Семен Игнатьев, боец первой стрелковой роты, высокий, могучего телосложения парень, до войны жил в колхозе Тульской области. Повестку из военкомата принесли ему ночью, когда он спал на сеновале. Это было как раз в тот ночной час, когда Богареву сообщили по телефону, что назавтра ему нужно явиться в Главное политическое управление Красной Армии. Игнатьев любил вспоминать с товарищами:
– Ох, проводили меня важно. Три брата из Тулы, что на пулеметном заводе, ночью пришли с женами, пришел главный механик с эмтээса[29], вина выпили крепко, песни пели. – Теперь эти проводы казались ему веселыми и торжественными, но во время прощания нелегко было смотреть Игнатьеву на плачущую мать, на храбрившегося старика-отца. «Смотри, Сенька, – говорил старик, – вот два серебряных Георгия, а два золотых еще были[30], я их на заем Свободы[31] отдал, смотри на отца-сапера, полк немецкий с мостом поднял». И хоть старик храбрился, но, видно, ему хотелось плакать вместе с бабами. Семен был любимым из его пяти сыновей, самым веселым и ласковым.
Семен собирался жениться на дочери председателя колхоза Марусе Песочиной. Она училась в городе Одоеве на счетоводных курсах и должна была после первого июля приехать домой. Подруги, и особенно мать, предупреждали ее: очень веселого и легкомысленного нрава казался им Сенька Игнатьев. Песенник, танцор, большой любитель выпить и погулять, он, казалось, не мог по-серьезному полюбить девушку и долгое время быть ей верным.

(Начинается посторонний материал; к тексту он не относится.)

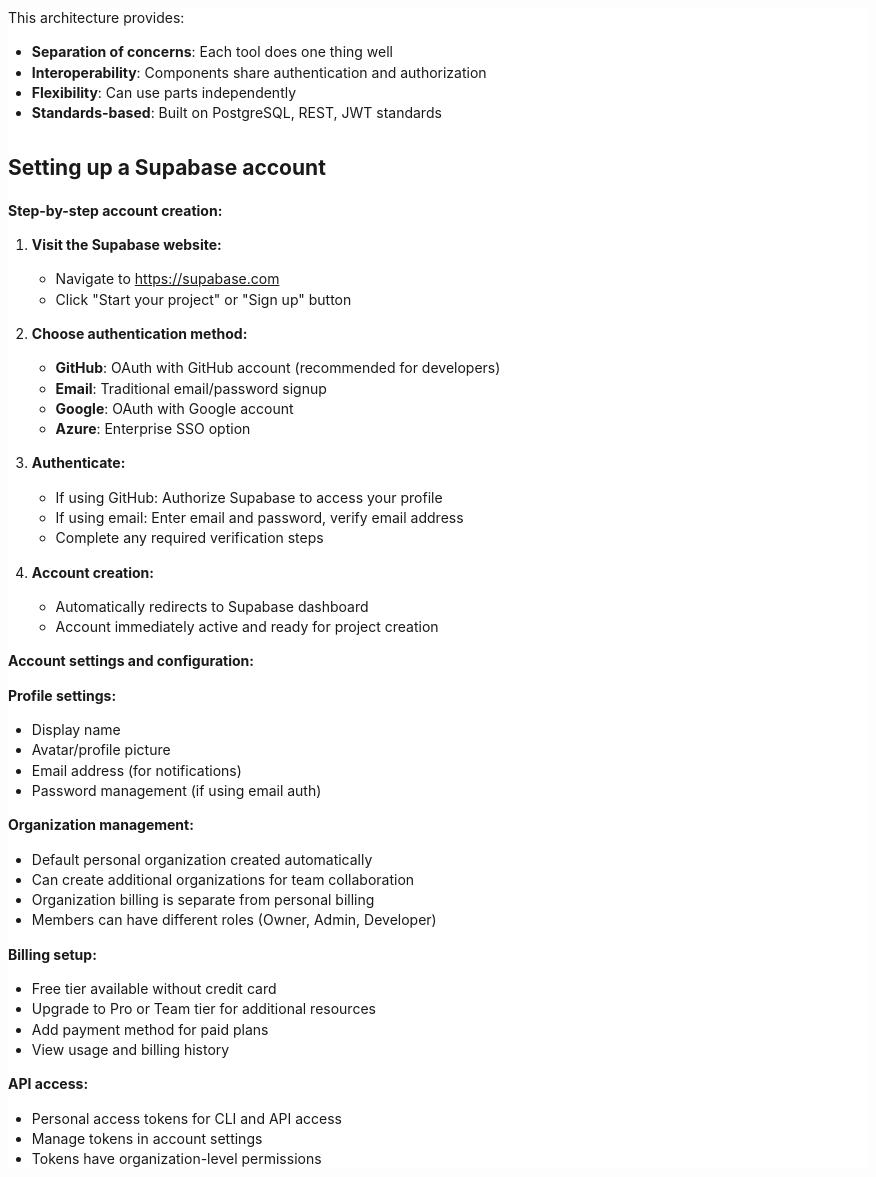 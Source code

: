 This architecture provides:

- **Separation of concerns**: Each tool does one thing well
- **Interoperability**: Components share authentication and authorization
- **Flexibility**: Can use parts independently
- **Standards-based**: Built on PostgreSQL, REST, JWT standards

## Setting up a Supabase account

**Step-by-step account creation:**

1. **Visit the Supabase website:**
    
    - Navigate to https://supabase.com
    - Click "Start your project" or "Sign up" button
2. **Choose authentication method:**
    
    - **GitHub**: OAuth with GitHub account (recommended for developers)
    - **Email**: Traditional email/password signup
    - **Google**: OAuth with Google account
    - **Azure**: Enterprise SSO option
3. **Authenticate:**
    
    - If using GitHub: Authorize Supabase to access your profile
    - If using email: Enter email and password, verify email address
    - Complete any required verification steps
4. **Account creation:**
    
    - Automatically redirects to Supabase dashboard
    - Account immediately active and ready for project creation

**Account settings and configuration:**

**Profile settings:**

- Display name
- Avatar/profile picture
- Email address (for notifications)
- Password management (if using email auth)

**Organization management:**

- Default personal organization created automatically
- Can create additional organizations for team collaboration
- Organization billing is separate from personal billing
- Members can have different roles (Owner, Admin, Developer)

**Billing setup:**

- Free tier available without credit card
- Upgrade to Pro or Team tier for additional resources
- Add payment method for paid plans
- View usage and billing history

**API access:**

- Personal access tokens for CLI and API access
- Manage tokens in account settings
- Tokens have organization-level permissions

Но Маруська говорила подругам: «Мне, девочки, все равно, я его так люблю, что посмотрю на него – и руки, ноги у меня стынут, даже страшно делается».
Когда началась война, Маруся попросила отпуск на два дня и прошла за одну ночь тридцать километров пешком, чтобы повидать своего жениха. Она пришла домой на рассвете и узнала, что призванных накануне днем повезли на станцию. Тогда, не отдохнувши, снова прошла Маруся восемнадцать километров до железнодорожной станции, где находился сборный пункт, Там сказали ей, что призванных увезли эшелоном, а куда повезли – объяснить отказались. «Это военная тайна», – внушительно сказал ей большой начальник с двумя кубиками на петлицах[32]. Маруся сразу обессилела и едва смогла дойти до квартиры знакомой женщины, работавшей на станции багажным кассиром. Вечером приехал за ней отец и отвез домой.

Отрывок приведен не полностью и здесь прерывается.